Genome assembly of Olea europaea subsp. cuspidate
Data files
Feb 20, 2022 version files 1.53 GB
Abstract
Background: The Olive complex, comprised of six subspecies, are very valuable plants for global trade, human health, and food safety. However, only one subspecies (Olea europaea subsp. europaea, OE) and its wild form (Olea europaea subsp. europaea var. sylvestris, OS) have genomic references, hindering our understanding on the evolution of this species.

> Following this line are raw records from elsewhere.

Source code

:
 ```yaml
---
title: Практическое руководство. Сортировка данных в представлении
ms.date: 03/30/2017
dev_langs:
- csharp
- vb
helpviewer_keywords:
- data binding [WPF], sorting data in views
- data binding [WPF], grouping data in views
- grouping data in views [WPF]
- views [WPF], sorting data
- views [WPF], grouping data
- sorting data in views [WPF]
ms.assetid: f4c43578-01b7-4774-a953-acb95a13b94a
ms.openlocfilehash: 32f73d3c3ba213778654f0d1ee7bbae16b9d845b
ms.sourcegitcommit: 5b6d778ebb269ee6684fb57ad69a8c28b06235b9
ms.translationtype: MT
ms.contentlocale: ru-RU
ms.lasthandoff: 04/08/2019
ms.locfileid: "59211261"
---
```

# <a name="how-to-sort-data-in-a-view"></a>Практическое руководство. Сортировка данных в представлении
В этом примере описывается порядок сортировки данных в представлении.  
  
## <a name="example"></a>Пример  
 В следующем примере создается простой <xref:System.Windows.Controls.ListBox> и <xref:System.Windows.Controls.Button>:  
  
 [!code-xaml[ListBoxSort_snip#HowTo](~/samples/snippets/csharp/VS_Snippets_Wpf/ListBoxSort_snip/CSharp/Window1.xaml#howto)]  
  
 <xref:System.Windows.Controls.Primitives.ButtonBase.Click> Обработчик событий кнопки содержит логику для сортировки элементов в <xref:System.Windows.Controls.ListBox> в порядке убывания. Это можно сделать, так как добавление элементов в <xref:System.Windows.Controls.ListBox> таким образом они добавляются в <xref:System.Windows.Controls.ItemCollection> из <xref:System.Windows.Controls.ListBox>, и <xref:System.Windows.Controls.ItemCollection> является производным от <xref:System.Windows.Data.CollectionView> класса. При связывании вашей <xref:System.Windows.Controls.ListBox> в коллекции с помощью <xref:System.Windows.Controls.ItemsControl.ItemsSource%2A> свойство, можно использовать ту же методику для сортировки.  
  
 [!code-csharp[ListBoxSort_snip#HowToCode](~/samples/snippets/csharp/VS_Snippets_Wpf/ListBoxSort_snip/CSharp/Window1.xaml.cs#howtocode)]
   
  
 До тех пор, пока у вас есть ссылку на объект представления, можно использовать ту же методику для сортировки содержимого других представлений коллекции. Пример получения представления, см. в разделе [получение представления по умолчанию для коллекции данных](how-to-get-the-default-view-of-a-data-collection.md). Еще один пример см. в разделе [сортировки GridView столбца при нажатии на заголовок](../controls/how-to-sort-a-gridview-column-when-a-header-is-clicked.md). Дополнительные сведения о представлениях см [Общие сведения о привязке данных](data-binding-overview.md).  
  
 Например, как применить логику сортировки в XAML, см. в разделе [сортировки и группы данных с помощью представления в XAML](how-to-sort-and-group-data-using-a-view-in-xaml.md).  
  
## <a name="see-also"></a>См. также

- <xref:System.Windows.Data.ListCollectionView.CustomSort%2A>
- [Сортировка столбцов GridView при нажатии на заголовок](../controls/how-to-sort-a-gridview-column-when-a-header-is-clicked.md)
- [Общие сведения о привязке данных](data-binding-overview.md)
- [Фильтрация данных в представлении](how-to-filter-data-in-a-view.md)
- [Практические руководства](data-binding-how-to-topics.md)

Results: By utilizing a hybrid approach to incorporate Illumina, Nanopore, and Hi-C technology, we obtained by far the best reference genome assembly among wild olive subspecies for African olive, Olea europaea subsp cuspidate (OC) with contig and scaffold N50 values 3.83 Mb and 38.04 Mb, respectively. The assessment of protein-coding gene completeness revealed the high integrity of OC, which is at the similar level as OE assembly reported previously and much higher than that of OS. The divergence time between OC and the last common ancestor of OE and OS was estimated to be 4.21 Mya (95% CI: 1.43 - 7.31 Mya). The pathways of positively selected genes of OC are related to metabolism of cofactors and vitamins, indicating the potential medical and economic values of OC for further utilizing and research. The gene origination analyses revealed a substantial outburst (19.5%) of gene transposition events in the common ancestor of olive subspecies, suggesting the importance of olive speciation in shaping the new gene evolution of OC subspecies.

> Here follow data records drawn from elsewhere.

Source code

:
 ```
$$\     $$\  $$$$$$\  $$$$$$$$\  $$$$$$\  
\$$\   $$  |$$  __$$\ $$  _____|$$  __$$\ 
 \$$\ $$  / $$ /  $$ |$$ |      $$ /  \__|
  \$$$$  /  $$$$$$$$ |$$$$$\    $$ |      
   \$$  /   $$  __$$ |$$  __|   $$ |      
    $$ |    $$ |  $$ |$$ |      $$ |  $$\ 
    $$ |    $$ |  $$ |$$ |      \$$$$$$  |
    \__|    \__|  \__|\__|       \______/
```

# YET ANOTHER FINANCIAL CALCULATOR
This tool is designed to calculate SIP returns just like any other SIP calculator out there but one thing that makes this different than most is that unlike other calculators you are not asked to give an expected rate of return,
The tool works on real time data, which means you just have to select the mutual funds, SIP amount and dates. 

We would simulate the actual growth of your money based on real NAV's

Conclusions: In this study, we constructed the de novo assembly and protein-coding gene pool for Olea europaea subsp cuspidate (OC), which may facilitate the medical and breeding utilizations of this widely distributed olive close relative.
Methods
The sequencing for DNA and RNA molecules was based on an individual of OC sampled from Kunming Arboretum (N 25°9′13″, E 102°45′9″), Yunnan Academy of Forestry and Grassland, Yunnan province of China. Yong-Kang Sima identified it. Voucher specimen (Wu20056) was deposited in the Herbarium of Yunnan Academy of Forestry and Grassland. The standard preparing procedures before sequencing, including DNA and RNA extraction, Hi-C library construction, etc., were based on the requirements of specific sequencers. Totally, five tissues including leaves, roots, twigs, bark, and fruits, were used for RNAseq sequencing in Illumina platform. For DNAseq, ~50x genome short reads (300 bp PE) and ~70x Nanopore long-reads were obtained from DNBSEQ-T7 and PromethION platform, respectively. The raw reads were filtered using the fastp preprocessor. To achieve chromosome-level assembly, we further generated ~130Gb data of the paired-end Hi-C reads (150bp) from DNBSEQ-T7 platform (MGI). We conducted the karyotyping of OC to determine the number of chromosomes using cultivated root, which has active meristems of mitosis suitable for detecting clear chromosomes. Cells were treated with Nitrous Oxide to obtained sufficient cells at mitosis metaphase for staining with DAPI and telomere repetitive sequences (TTTAGGG)6.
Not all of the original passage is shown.